What you are asked to do
Please filter the entries for the word "Small" and copy every line that has it.

*** Supplied material ***

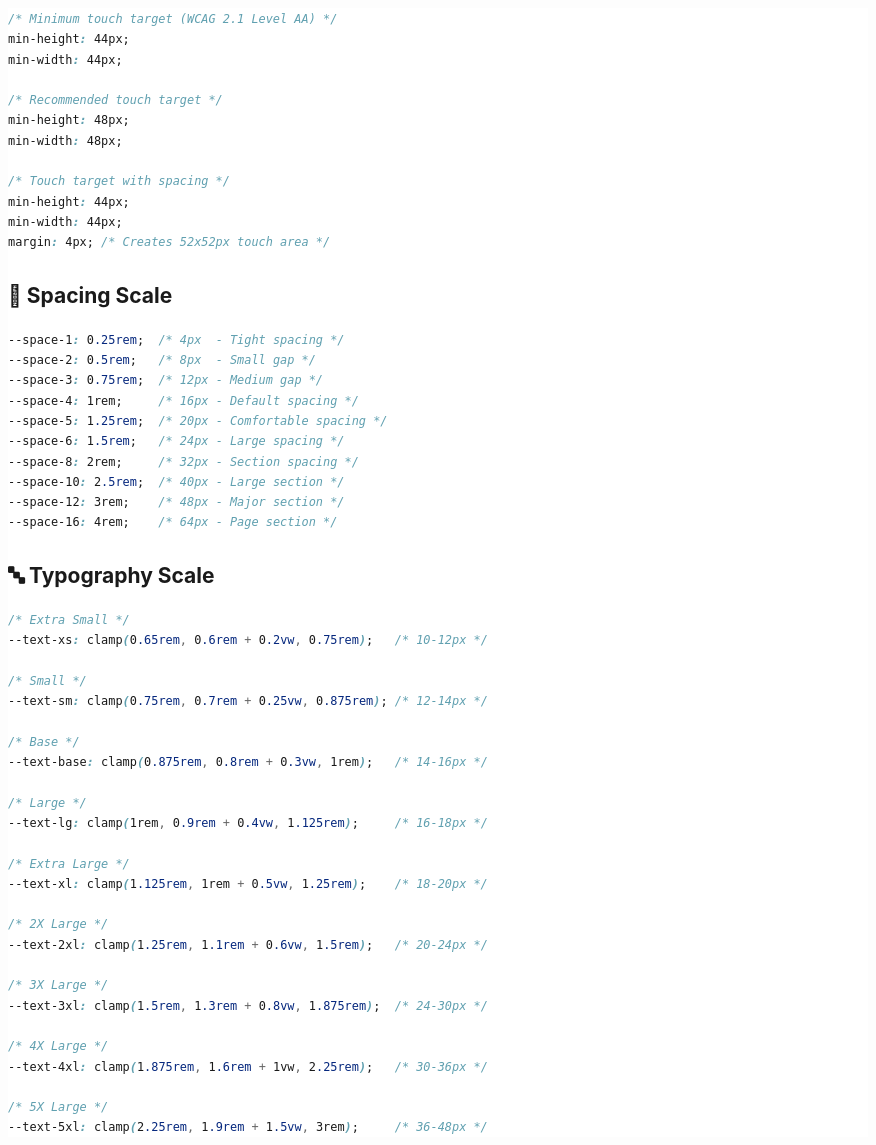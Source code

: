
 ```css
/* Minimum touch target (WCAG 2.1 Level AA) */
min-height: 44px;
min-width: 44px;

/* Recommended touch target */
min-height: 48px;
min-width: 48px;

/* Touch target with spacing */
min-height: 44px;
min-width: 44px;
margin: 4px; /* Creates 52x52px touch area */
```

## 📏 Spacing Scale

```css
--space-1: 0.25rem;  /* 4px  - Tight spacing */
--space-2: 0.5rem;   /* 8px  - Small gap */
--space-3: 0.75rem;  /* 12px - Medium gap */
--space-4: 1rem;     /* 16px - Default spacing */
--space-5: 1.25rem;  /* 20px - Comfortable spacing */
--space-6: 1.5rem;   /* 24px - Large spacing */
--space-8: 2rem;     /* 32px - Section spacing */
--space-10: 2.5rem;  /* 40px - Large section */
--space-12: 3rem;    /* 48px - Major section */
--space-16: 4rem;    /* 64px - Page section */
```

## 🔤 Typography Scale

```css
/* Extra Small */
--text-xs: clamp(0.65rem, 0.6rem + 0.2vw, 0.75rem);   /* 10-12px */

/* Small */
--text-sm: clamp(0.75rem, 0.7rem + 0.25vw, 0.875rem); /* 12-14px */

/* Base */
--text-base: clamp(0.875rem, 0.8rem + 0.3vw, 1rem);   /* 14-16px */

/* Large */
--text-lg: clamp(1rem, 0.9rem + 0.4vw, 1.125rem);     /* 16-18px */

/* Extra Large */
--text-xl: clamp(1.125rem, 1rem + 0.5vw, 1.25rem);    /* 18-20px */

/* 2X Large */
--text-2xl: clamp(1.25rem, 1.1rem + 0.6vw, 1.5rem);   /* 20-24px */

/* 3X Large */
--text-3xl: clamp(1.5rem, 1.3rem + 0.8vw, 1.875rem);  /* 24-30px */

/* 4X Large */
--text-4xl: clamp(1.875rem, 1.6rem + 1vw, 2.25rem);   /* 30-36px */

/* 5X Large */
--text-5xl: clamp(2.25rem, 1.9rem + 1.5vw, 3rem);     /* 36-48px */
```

*** End of Supplied material ***

Answer to the exercise
--space-2: 0.5rem;   /* 8px  - Small gap */
/* Extra Small */
/* Small */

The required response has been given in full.